Rabbi who rallied support for Israel among evangelicals
“No Jew since Jesus has commanded this kind of gentile following,” journalist Zev Chafets once wrote of Yechiel Eckstein, an IsraeliAmerican rabbi who — with extravagant success, and more than modest controversy over three decades — rallied moral and financial support for Israel among American evangelicals.
Rabbi Eckstein, 67, who died Feb. 6 after a heart attack at his home in Jerusalem, founded the International Fellowship of Christians and Jews in 1983. Established in Chicago, the organization is today building a new headquarters in Jerusalem. The group reports that, since its creation, it has raised more than $1.6 billion to support impoverished Israelis, Holocaust survivors and Jews across the diaspora; to bring Jews to Israel; and to serve ethnic minorities including Arabs in the Jewish state.

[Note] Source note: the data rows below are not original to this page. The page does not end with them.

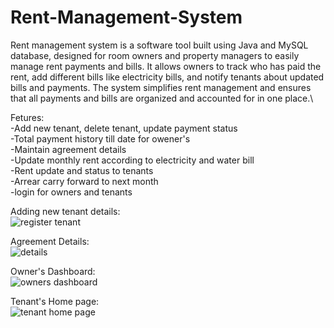 # Rent-Management-System

Rent management system is a software tool built using Java and MySQL database, designed for room owners and property managers to easily manage rent payments and bills. It allows owners to track who has paid the rent, add different bills like electricity bills, and notify tenants about updated bills and payments. The system simplifies rent management and ensures that all payments and bills are organized and accounted for in one place.\

Fetures:\
-Add new tenant, delete tenant, update payment status\
-Total payment history till date for owener's\
-Maintain agreement details\
-Update monthly rent according to electricity and water bill\
-Rent update and status to tenants\
-Arrear carry forward to next month\
-login for owners and tenants

Adding new tenant details:\
![register tenant](https://user-images.githubusercontent.com/90144181/236865576-6b8ac9e2-b536-4c9e-94fe-96ddef56bb68.png)


Agreement Details:\
![details](https://user-images.githubusercontent.com/90144181/236865922-c72d3d02-e0ae-4a27-9d05-89256ae0045b.png)


Owner's Dashboard:\
![owners dashboard](https://user-images.githubusercontent.com/90144181/236860117-24019824-4e8e-4250-8ed5-f0b5f92df793.png)

Tenant's Home page:\
![tenant home page](https://user-images.githubusercontent.com/90144181/236865205-95c1b82d-1e5e-4185-85db-c33f649327cb.png)


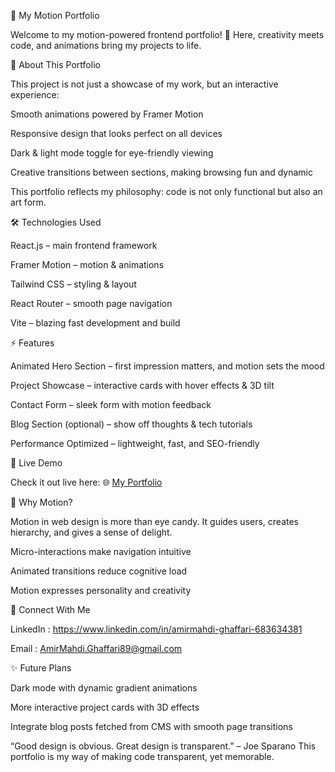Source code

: 🌌 My Motion Portfolio

Welcome to my motion-powered frontend portfolio! 🚀
Here, creativity meets code, and animations bring my projects to life.

🎨 About This Portfolio

This project is not just a showcase of my work, but an interactive experience:

Smooth animations powered by Framer Motion

Responsive design that looks perfect on all devices

Dark & light mode toggle for eye-friendly viewing

Creative transitions between sections, making browsing fun and dynamic

This portfolio reflects my philosophy: code is not only functional but also an art form.

🛠️ Technologies Used

React.js – main frontend framework

Framer Motion – motion & animations

Tailwind CSS – styling & layout

React Router – smooth page navigation

Vite – blazing fast development and build

⚡ Features

Animated Hero Section – first impression matters, and motion sets the mood

Project Showcase – interactive cards with hover effects & 3D tilt

Contact Form – sleek form with motion feedback

Blog Section (optional) – show off thoughts & tech tutorials

Performance Optimized – lightweight, fast, and SEO-friendly

🚀 Live Demo

Check it out live here: 🌐 [My Portfolio](https://front-end-portfolio-hbc4.onrender.com)

📌 Why Motion?

Motion in web design is more than eye candy. It guides users, creates hierarchy, and gives a sense of delight.

Micro-interactions make navigation intuitive

Animated transitions reduce cognitive load

Motion expresses personality and creativity

🤝 Connect With Me

LinkedIn : https://www.linkedin.com/in/amirmahdi-ghaffari-683634381

Email : AmirMahdi.Ghaffari89@gmail.com

✨ Future Plans

Dark mode with dynamic gradient animations

More interactive project cards with 3D effects

Integrate blog posts fetched from CMS with smooth page transitions

“Good design is obvious. Great design is transparent.” – Joe Sparano
This portfolio is my way of making code transparent, yet memorable.
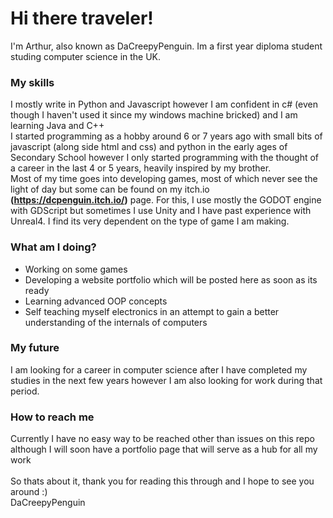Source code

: # Hi there traveler!

I'm Arthur, also known as DaCreepyPenguin. Im a first year diploma student studing computer science in the UK.

### My skills
I mostly write in Python and Javascript however I am confident in c# (even though I haven't used it since my windows machine bricked) and I am learning Java and C++
<br>
I started programming as a hobby around 6 or 7 years ago with small bits of javascript (along side html and css) and python in the early ages of Secondary School however I only started programming with the thought of a career in the last 4 or 5 years, heavily inspired by my brother.
<br>
Most of my time goes into developing games, most of which never see the light of day but some can be found on my itch.io <b>(https://dcpenguin.itch.io/)</b> page. For this, I use mostly the GODOT engine with GDScript but sometimes I use Unity and I have past experience with Unreal4. I find its very dependent on the type of game I am making.


### What am I doing?
<ul>
  <li>Working on some games</li>
  <li>Developing a website portfolio which will be posted here as soon as its ready</li>
  <li>Learning advanced OOP concepts</li>
  <li>Self teaching myself electronics in an attempt to gain a better understanding of the internals of computers</li>
</ul>

### My future
I am looking for a career in computer science after I have completed my studies in the next few years however I am also looking for work during that period.

### How to reach me

Currently I have no easy way to be reached other than issues on this repo although I will soon have a portfolio page that will serve as a hub for all my work
<br><br>
So thats about it, thank you for reading this through and I hope to see you around :)
<br>
DaCreepyPenguin
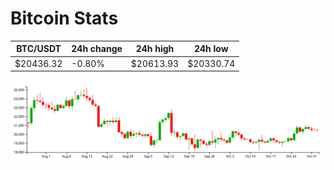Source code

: # Bitcoin Stats

BTC/USDT|24h change|24h high|24h low|
|---|---|---|---|
|$20436.32|-0.80%|$20613.93|$20330.74|

<img src="./chart.svg">
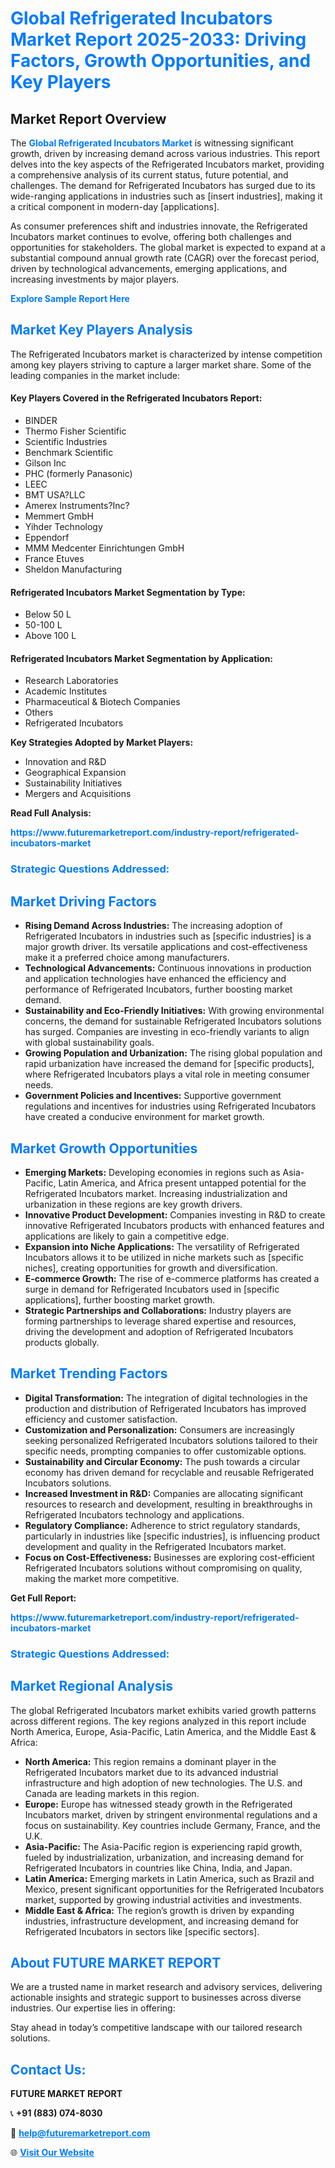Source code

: <h1 style="color: #007BFF;">Global Refrigerated Incubators Market Report 2025-2033: Driving Factors, Growth Opportunities, and Key Players</h1>

<section id="overview">
<h2>Market Report Overview</h2>
<p>The <a href="https://www.futuremarketreport.com/industry-report/refrigerated-incubators-market" style="color: #007BFF; text-decoration: none;"><strong>Global Refrigerated Incubators Market</strong></a> is witnessing significant growth, driven by increasing demand across various industries. This report delves into the key aspects of the Refrigerated Incubators market, providing a comprehensive analysis of its current status, future potential, and challenges. The demand for Refrigerated Incubators has surged due to its wide-ranging applications in industries such as [insert industries], making it a critical component in modern-day [applications].</p>
<p>As consumer preferences shift and industries innovate, the Refrigerated Incubators market continues to evolve, offering both challenges and opportunities for stakeholders. The global market is expected to expand at a substantial compound annual growth rate (CAGR) over the forecast period, driven by technological advancements, emerging applications, and increasing investments by major players.</p>
</section>

<section id="overview">
<p><a href="https://www.futuremarketreport.com/request-sample/reportId=128441" style="color: #007BFF; text-decoration: none;"><strong>Explore Sample Report Here</strong></a></p>
</section>

<section id="key-players">
<h2 style="color: #007BFF;">Market Key Players Analysis</h2>
<p>The Refrigerated Incubators market is characterized by intense competition among key players striving to capture a larger market share. Some of the leading companies in the market include:</p>
<h4>Key Players Covered in the Refrigerated Incubators Report:</h4>
<ul><li>BINDER</li><li>Thermo Fisher Scientific</li><li>Scientific Industries</li><li>Benchmark Scientific</li><li>Gilson Inc</li><li>PHC (formerly Panasonic)</li><li>LEEC</li><li>BMT USA?LLC</li><li>Amerex Instruments?Inc?</li><li>Memmert GmbH</li><li>Yihder Technology</li><li>Eppendorf</li><li>MMM Medcenter Einrichtungen GmbH</li><li>France Etuves</li><li>Sheldon Manufacturing</li></ul>
<h4>Refrigerated Incubators Market Segmentation by Type:</h4>
<ul><li>Below 50 L</li><li>50-100 L</li><li>Above 100 L</li></ul>

<h4>Refrigerated Incubators Market Segmentation by Application:</h4>
<ul><li>Research Laboratories</li><li>Academic Institutes</li><li>Pharmaceutical &amp; Biotech Companies</li><li>Others</li><li>Refrigerated Incubators</li></ul>
<p><strong>Key Strategies Adopted by Market Players:</strong></p>
<ul>
<li>Innovation and R&D</li>
<li>Geographical Expansion</li>
<li>Sustainability Initiatives</li>
<li>Mergers and Acquisitions</li>
</ul>
</section>

<section>
<p><strong>Read Full Analysis: </strong></p><a href="https://www.futuremarketreport.com/industry-report/refrigerated-incubators-market" style="color: #007BFF; text-decoration: none;"><strong>https://www.futuremarketreport.com/industry-report/refrigerated-incubators-market</strong></a>
<h3 style="color: #007BFF;">Strategic Questions Addressed:</h3>
</section>

<section id="driving-factors">
<h2 style="color: #007BFF;">Market Driving Factors</h2>
<ul>
<li><strong>Rising Demand Across Industries:</strong> The increasing adoption of Refrigerated Incubators in industries such as [specific industries] is a major growth driver. Its versatile applications and cost-effectiveness make it a preferred choice among manufacturers.</li>
<li><strong>Technological Advancements:</strong> Continuous innovations in production and application technologies have enhanced the efficiency and performance of Refrigerated Incubators, further boosting market demand.</li>
<li><strong>Sustainability and Eco-Friendly Initiatives:</strong> With growing environmental concerns, the demand for sustainable Refrigerated Incubators solutions has surged. Companies are investing in eco-friendly variants to align with global sustainability goals.</li>
<li><strong>Growing Population and Urbanization:</strong> The rising global population and rapid urbanization have increased the demand for [specific products], where Refrigerated Incubators plays a vital role in meeting consumer needs.</li>
<li><strong>Government Policies and Incentives:</strong> Supportive government regulations and incentives for industries using Refrigerated Incubators have created a conducive environment for market growth.</li>
</ul>
</section>

<section id="growth-opportunities">
<h2 style="color: #007BFF;">Market Growth Opportunities</h2>
<ul>
<li><strong>Emerging Markets:</strong> Developing economies in regions such as Asia-Pacific, Latin America, and Africa present untapped potential for the Refrigerated Incubators market. Increasing industrialization and urbanization in these regions are key growth drivers.</li>
<li><strong>Innovative Product Development:</strong> Companies investing in R&D to create innovative Refrigerated Incubators products with enhanced features and applications are likely to gain a competitive edge.</li>
<li><strong>Expansion into Niche Applications:</strong> The versatility of Refrigerated Incubators allows it to be utilized in niche markets such as [specific niches], creating opportunities for growth and diversification.</li>
<li><strong>E-commerce Growth:</strong> The rise of e-commerce platforms has created a surge in demand for Refrigerated Incubators used in [specific applications], further boosting market growth.</li>
<li><strong>Strategic Partnerships and Collaborations:</strong> Industry players are forming partnerships to leverage shared expertise and resources, driving the development and adoption of Refrigerated Incubators products globally.</li>
</ul>
</section>

<section id="trending-factors">
<h2 style="color: #007BFF;">Market Trending Factors</h2>
<ul>
<li><strong>Digital Transformation:</strong> The integration of digital technologies in the production and distribution of Refrigerated Incubators has improved efficiency and customer satisfaction.</li>
<li><strong>Customization and Personalization:</strong> Consumers are increasingly seeking personalized Refrigerated Incubators solutions tailored to their specific needs, prompting companies to offer customizable options.</li>
<li><strong>Sustainability and Circular Economy:</strong> The push towards a circular economy has driven demand for recyclable and reusable Refrigerated Incubators solutions.</li>
<li><strong>Increased Investment in R&D:</strong> Companies are allocating significant resources to research and development, resulting in breakthroughs in Refrigerated Incubators technology and applications.</li>
<li><strong>Regulatory Compliance:</strong> Adherence to strict regulatory standards, particularly in industries like [specific industries], is influencing product development and quality in the Refrigerated Incubators market.</li>
<li><strong>Focus on Cost-Effectiveness:</strong> Businesses are exploring cost-efficient Refrigerated Incubators solutions without compromising on quality, making the market more competitive.</li>
</ul>
</section>

<section>
<p><strong>Get Full Report: </strong></p><a href="https://www.futuremarketreport.com/industry-report/refrigerated-incubators-market" style="color: #007BFF; text-decoration: none;"><strong>https://www.futuremarketreport.com/industry-report/refrigerated-incubators-market</strong></a>
<h3 style="color: #007BFF;">Strategic Questions Addressed:</h3>
</section>


<section id="regional-analysis">
<h2 style="color: #007BFF;">Market Regional Analysis</h2>
<p>The global Refrigerated Incubators market exhibits varied growth patterns across different regions. The key regions analyzed in this report include North America, Europe, Asia-Pacific, Latin America, and the Middle East & Africa:</p>
<ul>
<li><strong>North America:</strong> This region remains a dominant player in the Refrigerated Incubators market due to its advanced industrial infrastructure and high adoption of new technologies. The U.S. and Canada are leading markets in this region.</li>
<li><strong>Europe:</strong> Europe has witnessed steady growth in the Refrigerated Incubators market, driven by stringent environmental regulations and a focus on sustainability. Key countries include Germany, France, and the U.K.</li>
<li><strong>Asia-Pacific:</strong> The Asia-Pacific region is experiencing rapid growth, fueled by industrialization, urbanization, and increasing demand for Refrigerated Incubators in countries like China, India, and Japan.</li>
<li><strong>Latin America:</strong> Emerging markets in Latin America, such as Brazil and Mexico, present significant opportunities for the Refrigerated Incubators market, supported by growing industrial activities and investments.</li>
<li><strong>Middle East & Africa:</strong> The region’s growth is driven by expanding industries, infrastructure development, and increasing demand for Refrigerated Incubators in sectors like [specific sectors].</li>
</ul>
</section>

<footer>
<h2 style="color: #007BFF;">About FUTURE MARKET REPORT</h2>
<p>We are a trusted name in market research and advisory services, delivering actionable insights and strategic support to businesses across diverse industries. Our expertise lies in offering:</p>

<p>Stay ahead in today’s competitive landscape with our tailored research solutions.</p>

<h2 style="color: #007BFF;">Contact Us:</h2>
<p><strong>FUTURE MARKET REPORT</strong></p>
<p>📞 <strong>+91 (883) 074-8030</strong></p>
<p>📧 <strong><a href="mailto:help@futuremarketreport.com" style="color: #007BFF;">help@futuremarketreport.com</a></strong></p>
<p>🌐 <strong><a href="https://www.futuremarketreport.com/" style="color: #007BFF;">Visit Our Website</a></strong></p>
</footer>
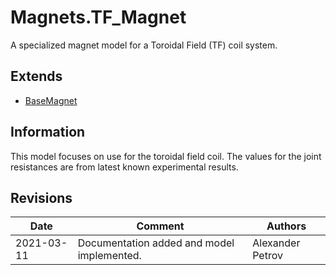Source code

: # Magnets.TF_Magnet

A specialized magnet model for a Toroidal Field (TF) coil system.

## Extends

- [BaseMagnet](basemagnet.md)

## Information

This model focuses on use for the toroidal field coil. The values for the joint resistances are from latest known experimental results.


## Revisions

|**Date**|**Comment**|**Authors**|
|---|---|---|
|2021-03-11|Documentation added and model implemented.|Alexander Petrov|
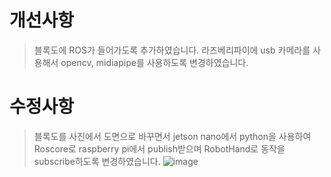 # 개선사항
> 블록도에 ROS가 들어가도록 추가하였습니다.
> 라즈베리파이에 usb 카메라를 사용해서 opencv, midiapipe를 사용하도록 변경하였습니다.

# 수정사항
> 블록도를 사진에서 도면으로 바꾸면서 jetson nano에서 python을 사용하여 Roscore로 raspberry pi에서 publish받으며 RobotHand로 동작을 subscribe하도록 변경하였습니다.
![image](https://user-images.githubusercontent.com/103232858/173008988-e92ca7eb-7532-42db-b3a9-a07a52a2e95a.png)
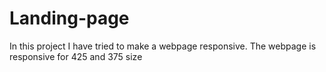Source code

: # Landing-page

In this project I have tried to make a webpage responsive. The webpage is responsive for 425  and 375 size
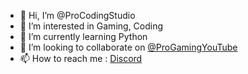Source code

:- 👋 Hi, I’m @ProCodingStudio
- 👀 I’m interested in Gaming, Coding
- 🌱 I’m currently learning Python
- 💞️ I’m looking to collaborate on [@ProGamingYouTube](https://github.com/ProGamingYouTube)
- 📫 How to reach me : [Discord](https://dsc.gg/studio)

<!---
ProCodingStudio/ProCodingStudio is a ✨ special ✨ repository because its `README.md` (this file) appears on your GitHub profile.
You can click the Preview link to take a look at your changes.
--->
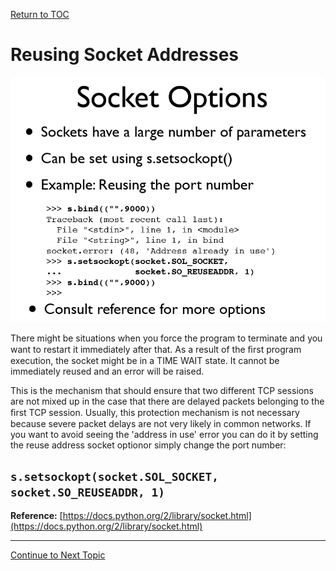 <a href="https://github.com/CyberTrainingUSAF/08-Network-Programming/blob/master/00-Table-of-Contents.md" > Return to TOC </a>

# Reusing Socket Addresses

![](../.gitbook/assets/sockopt.PNG)

There might be situations when you force the program to terminate and you want to restart it immediately after that. As a result of the ﬁrst program execution, the socket might be in a TIME WAIT state. It cannot be immediately reused and an error will be raised.

This is the mechanism that should ensure that two different TCP sessions are not mixed up in the case that there are delayed packets belonging to the ﬁrst TCP session. Usually, this protection mechanism is not necessary because severe packet delays are not very likely in common networks. If you want to avoid seeing the 'address in use' error you can do it by setting the reuse address socket optionor simply change the port number:

## `s.setsockopt(socket.SOL_SOCKET, socket.SO_REUSEADDR, 1)`

**Reference:** [https://docs.python.org/2/library/socket.html](https://docs.python.org/2/library/socket.html)

---

<a href="https://github.com/CyberTrainingUSAF/08-Network-Programming/blob/master/08-advanced-functionality/reusing-socket-addresses.md" > Continue to Next Topic </a>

Much of that money came in small donations from evangelicals in the United States, a population that few Jewish leaders before Rabbi Eckstein had attempted to reach. He sought to overcome the distrust that had long colored the relationship between the two faiths, harking back to a passage in Genesis: “I will bless those who bless Israel and curse those who curse Israel.”
He appeared in commercials or infomercials that aired on outlets including the Fox News Channel and Pat Robertson’s Christian Broadcasting Network, campaigns that met with enormous success.
“I have people sending me 10 percent of their Social Security checks,” he once told the Jerusalem Report, “car washers in Florida writing to me to help the elderly Jews in Kiev buy fuel; a 53year-old man so touched by my newsletter that he sent me his entire life savings — $11,000 — which we returned.”
As his profile grew, Rabbi Eckstein became a force on both sides of the theological divide. In Israel, the Fellowship became one of the country’s largest charitable organizations. Israeli President Reuven Rivlin lauded Rabbi Eckstein as “a great man, a great Jew and a great Zionist.”
In the United States, he formed close relationships with evangelical leaders, including Mr. Robertson, Jerry Falwell and Ralph Reed. He met with leaders including Condoleezza Rice, then serving as President George W. Bush’s national security adviser, and in 2018 held a Fellowship gala at President Donald Trump’s Mar-a-Lago Club in Florida.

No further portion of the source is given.